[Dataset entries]

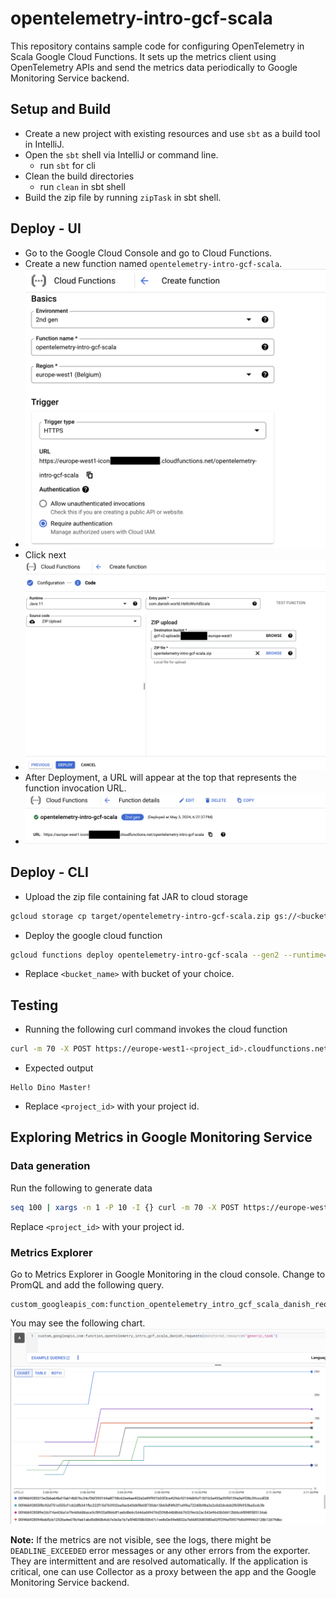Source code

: # opentelemetry-intro-gcf-scala

This repository contains sample code for configuring OpenTelemetry in Scala Google Cloud Functions.
It sets up the metrics client using OpenTelemetry APIs and send the metrics data periodically to Google Monitoring Service backend.

## Setup and Build
- Create a new project with existing resources and use `sbt`  as a build tool in IntelliJ.
- Open the `sbt` shell via IntelliJ or command line.
	- run `sbt` for cli
- Clean the build directories
	- run `clean` in sbt shell
- Build the zip file by running `zipTask` in sbt shell.

## Deploy - UI

- Go to the Google Cloud Console and go to Cloud Functions.
- Create a new function named `opentelemetry-intro-gcf-scala`.
- ![](./images/3181020.png)
- Click next
- ![](./images/3181656.png)
- After Deployment, a URL will appear at the top that represents the function invocation URL. 
- ![](./images/3182309.png)

## Deploy - CLI

- Upload the zip file containing fat JAR to cloud storage
```bash
gcloud storage cp target/opentelemetry-intro-gcf-scala.zip gs://<bucket_name>/functions/opentelemetry-intro-gcf-scala.zip
```
- Deploy the google cloud function
```bash
gcloud functions deploy opentelemetry-intro-gcf-scala --gen2 --runtime=java11 --region=europe-west1 --source=gs://<bucket_name>/functions/opentelemetry-intro-gcf-scala.zip --entry-point=com.danish.world.HelloWorldScala --memory=256MB --trigger-http
```
- Replace `<bucket_name>` with bucket of your choice.

## Testing
- Running the following curl command invokes the cloud function
```bash
curl -m 70 -X POST https://europe-west1-<project_id>.cloudfunctions.net/opentelemetry-intro-gcf-scala -H "Authorization: bearer $(gcloud auth print-identity-token)" -H "Content-Type: application/json" -d '{  "name": "Dino Master" }'
```
- Expected output
```
Hello Dino Master!
```
- Replace `<project_id>` with your project id.
## Exploring Metrics in Google Monitoring Service

### Data generation
Run the following to generate data 

```bash
seq 100 | xargs -n 1 -P 10 -I {} curl -m 70 -X POST https://europe-west1-<project_id>.cloudfunctions.net/opentelemetry-intro-gcf-scala -H "Authorization: bearer $(gcloud auth print-identity-token)" -H "Content-Type: application/json" -d '{  "name": "Dino Master" }'
```

Replace `<project_id>` with your project id.

### Metrics Explorer
Go to Metrics Explorer in Google Monitoring in the cloud console. Change to PromQL and add the following query.

```
custom_googleapis_com:function_opentelemetry_intro_gcf_scala_danish_requests{monitored_resource="generic_task"}
```

You may see the following chart.
![](./images/7140938.png)

**Note:** If the metrics are not visible, see the logs, there might be `DEADLINE_EXCEEDED` error messages or any other errors from the exporter. They are intermittent and are resolved automatically. If the application is critical, one can use Collector as a proxy between the app and the Google Monitoring Service backend.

• Work request: Please copy the data shown above word for word, omitting the pictures.

• Written answer:
Source code

: # opentelemetry-intro-gcf-scala

This repository contains sample code for configuring OpenTelemetry in Scala Google Cloud Functions.
It sets up the metrics client using OpenTelemetry APIs and send the metrics data periodically to Google Monitoring Service backend.

## Setup and Build
- Create a new project with existing resources and use `sbt`  as a build tool in IntelliJ.
- Open the `sbt` shell via IntelliJ or command line.
	- run `sbt` for cli
- Clean the build directories
	- run `clean` in sbt shell
- Build the zip file by running `zipTask` in sbt shell.

## Deploy - UI

- Go to the Google Cloud Console and go to Cloud Functions.
- Create a new function named `opentelemetry-intro-gcf-scala`.
- ![](./images/3181020.png)
- Click next
- ![](./images/3181656.png)
- After Deployment, a URL will appear at the top that represents the function invocation URL. 
- ![](./images/3182309.png)

## Deploy - CLI

- Upload the zip file containing fat JAR to cloud storage
```bash
gcloud storage cp target/opentelemetry-intro-gcf-scala.zip gs://<bucket_name>/functions/opentelemetry-intro-gcf-scala.zip
```
- Deploy the google cloud function
```bash
gcloud functions deploy opentelemetry-intro-gcf-scala --gen2 --runtime=java11 --region=europe-west1 --source=gs://<bucket_name>/functions/opentelemetry-intro-gcf-scala.zip --entry-point=com.danish.world.HelloWorldScala --memory=256MB --trigger-http
```
- Replace `<bucket_name>` with bucket of your choice.

## Testing
- Running the following curl command invokes the cloud function
```bash
curl -m 70 -X POST https://europe-west1-<project_id>.cloudfunctions.net/opentelemetry-intro-gcf-scala -H "Authorization: bearer $(gcloud auth print-identity-token)" -H "Content-Type: application/json" -d '{  "name": "Dino Master" }'
```
- Expected output
```
Hello Dino Master!
```
- Replace `<project_id>` with your project id.
## Exploring Metrics in Google Monitoring Service

### Data generation
Run the following to generate data 

```bash
seq 100 | xargs -n 1 -P 10 -I {} curl -m 70 -X POST https://europe-west1-<project_id>.cloudfunctions.net/opentelemetry-intro-gcf-scala -H "Authorization: bearer $(gcloud auth print-identity-token)" -H "Content-Type: application/json" -d '{  "name": "Dino Master" }'
```

Replace `<project_id>` with your project id.

### Metrics Explorer
Go to Metrics Explorer in Google Monitoring in the cloud console. Change to PromQL and add the following query.

```
custom_googleapis_com:function_opentelemetry_intro_gcf_scala_danish_requests{monitored_resource="generic_task"}
```

You may see the following chart.
![](./images/7140938.png)

**Note:** If the metrics are not visible, see the logs, there might be `DEADLINE_EXCEEDED` error messages or any other errors from the exporter. They are intermittent and are resolved automatically. If the application is critical, one can use Collector as a proxy between the app and the Google Monitoring Service backend.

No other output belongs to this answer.